## WHAT TO DO
Search the records for the word "used". Copy every line where it appears.

## TASK INPUTS
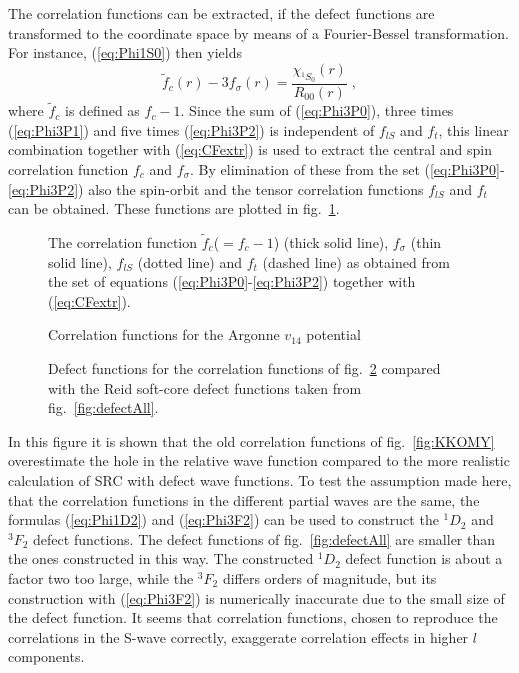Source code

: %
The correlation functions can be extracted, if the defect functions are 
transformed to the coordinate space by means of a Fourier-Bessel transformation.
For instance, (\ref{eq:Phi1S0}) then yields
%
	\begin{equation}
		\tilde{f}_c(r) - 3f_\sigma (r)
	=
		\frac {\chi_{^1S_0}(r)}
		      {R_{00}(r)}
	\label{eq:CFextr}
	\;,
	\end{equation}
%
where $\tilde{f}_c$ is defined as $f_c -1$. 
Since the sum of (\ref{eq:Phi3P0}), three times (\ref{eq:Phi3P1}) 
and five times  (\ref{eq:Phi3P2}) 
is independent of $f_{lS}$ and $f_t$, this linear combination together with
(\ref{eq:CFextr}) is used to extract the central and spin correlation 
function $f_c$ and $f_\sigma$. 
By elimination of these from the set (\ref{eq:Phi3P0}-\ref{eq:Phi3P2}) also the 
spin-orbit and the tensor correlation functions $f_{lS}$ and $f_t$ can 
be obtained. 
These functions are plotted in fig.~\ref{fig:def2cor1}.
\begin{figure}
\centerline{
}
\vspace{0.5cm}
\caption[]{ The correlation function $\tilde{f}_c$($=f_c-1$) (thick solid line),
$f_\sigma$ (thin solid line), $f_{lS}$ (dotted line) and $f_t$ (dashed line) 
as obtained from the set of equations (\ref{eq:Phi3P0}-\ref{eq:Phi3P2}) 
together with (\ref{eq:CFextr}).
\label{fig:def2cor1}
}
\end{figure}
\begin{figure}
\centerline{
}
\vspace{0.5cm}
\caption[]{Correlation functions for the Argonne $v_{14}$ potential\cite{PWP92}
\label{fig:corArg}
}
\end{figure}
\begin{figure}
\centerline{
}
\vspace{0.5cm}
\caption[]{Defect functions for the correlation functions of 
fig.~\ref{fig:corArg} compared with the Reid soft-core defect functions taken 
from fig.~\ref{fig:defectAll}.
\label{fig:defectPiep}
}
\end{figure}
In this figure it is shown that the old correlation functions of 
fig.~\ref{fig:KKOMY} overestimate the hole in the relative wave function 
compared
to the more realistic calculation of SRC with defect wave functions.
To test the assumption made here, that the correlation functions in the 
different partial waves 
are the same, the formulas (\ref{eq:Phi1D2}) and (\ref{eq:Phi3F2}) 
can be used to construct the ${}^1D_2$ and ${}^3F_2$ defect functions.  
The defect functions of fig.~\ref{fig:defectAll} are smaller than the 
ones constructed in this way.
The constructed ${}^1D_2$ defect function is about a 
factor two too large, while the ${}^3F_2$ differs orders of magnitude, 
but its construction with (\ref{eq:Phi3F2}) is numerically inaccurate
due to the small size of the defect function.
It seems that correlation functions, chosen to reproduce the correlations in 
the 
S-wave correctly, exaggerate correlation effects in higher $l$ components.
---
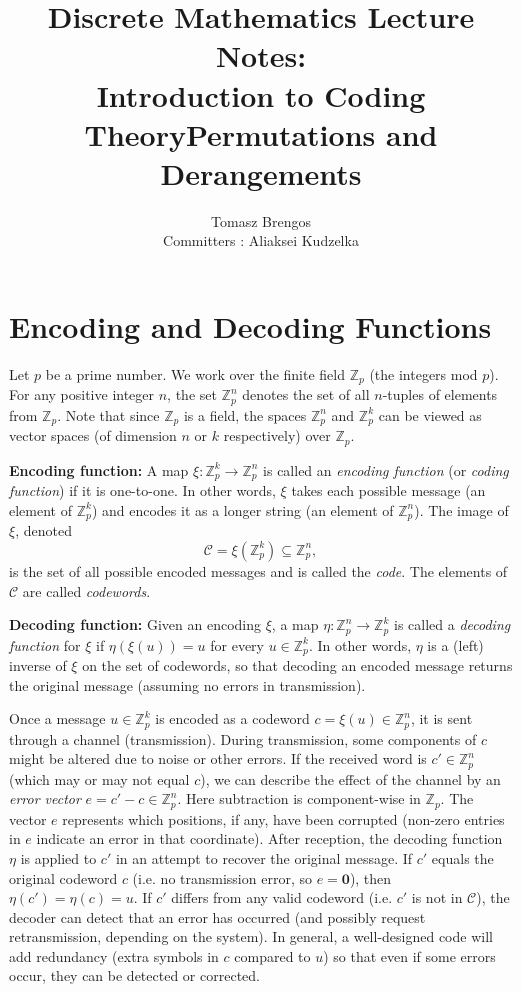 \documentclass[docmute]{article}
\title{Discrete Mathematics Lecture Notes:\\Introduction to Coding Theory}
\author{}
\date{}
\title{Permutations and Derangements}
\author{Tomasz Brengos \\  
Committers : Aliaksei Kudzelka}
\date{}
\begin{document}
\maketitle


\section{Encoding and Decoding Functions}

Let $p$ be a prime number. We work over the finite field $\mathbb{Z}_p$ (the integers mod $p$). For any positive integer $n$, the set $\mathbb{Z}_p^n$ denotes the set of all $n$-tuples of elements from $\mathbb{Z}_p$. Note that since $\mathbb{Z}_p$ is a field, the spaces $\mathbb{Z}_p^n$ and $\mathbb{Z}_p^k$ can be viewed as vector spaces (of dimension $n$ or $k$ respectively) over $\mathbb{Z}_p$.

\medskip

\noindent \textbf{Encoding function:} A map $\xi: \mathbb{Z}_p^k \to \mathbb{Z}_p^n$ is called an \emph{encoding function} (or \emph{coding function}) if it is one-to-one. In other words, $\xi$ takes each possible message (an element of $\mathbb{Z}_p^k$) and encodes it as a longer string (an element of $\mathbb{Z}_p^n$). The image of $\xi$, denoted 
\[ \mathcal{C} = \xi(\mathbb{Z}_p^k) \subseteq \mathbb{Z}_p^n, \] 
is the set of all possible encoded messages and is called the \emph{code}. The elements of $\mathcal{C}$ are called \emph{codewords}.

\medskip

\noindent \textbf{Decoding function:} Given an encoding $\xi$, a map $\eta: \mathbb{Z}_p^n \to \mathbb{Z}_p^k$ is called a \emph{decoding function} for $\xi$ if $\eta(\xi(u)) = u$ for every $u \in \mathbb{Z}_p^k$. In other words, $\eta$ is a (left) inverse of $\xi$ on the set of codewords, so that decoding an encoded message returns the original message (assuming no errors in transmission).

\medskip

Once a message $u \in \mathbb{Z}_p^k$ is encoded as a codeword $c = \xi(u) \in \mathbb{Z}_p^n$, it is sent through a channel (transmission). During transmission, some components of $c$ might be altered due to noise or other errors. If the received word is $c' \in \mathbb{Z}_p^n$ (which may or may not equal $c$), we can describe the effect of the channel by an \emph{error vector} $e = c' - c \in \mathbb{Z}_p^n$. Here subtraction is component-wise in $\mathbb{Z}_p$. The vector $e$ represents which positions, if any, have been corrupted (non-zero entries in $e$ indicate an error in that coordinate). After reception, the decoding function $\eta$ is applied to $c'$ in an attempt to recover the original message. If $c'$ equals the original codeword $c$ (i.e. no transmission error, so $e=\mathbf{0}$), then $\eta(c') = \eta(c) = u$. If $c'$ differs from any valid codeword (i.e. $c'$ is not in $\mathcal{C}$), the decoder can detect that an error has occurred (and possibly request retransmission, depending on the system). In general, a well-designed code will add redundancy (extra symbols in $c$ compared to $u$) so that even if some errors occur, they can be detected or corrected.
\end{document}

## WRITTEN RESPONSE
(\ref{eq:CFextr}) is used to extract the central and spin correlation 
can be used to construct the ${}^1D_2$ and ${}^3F_2$ defect functions.  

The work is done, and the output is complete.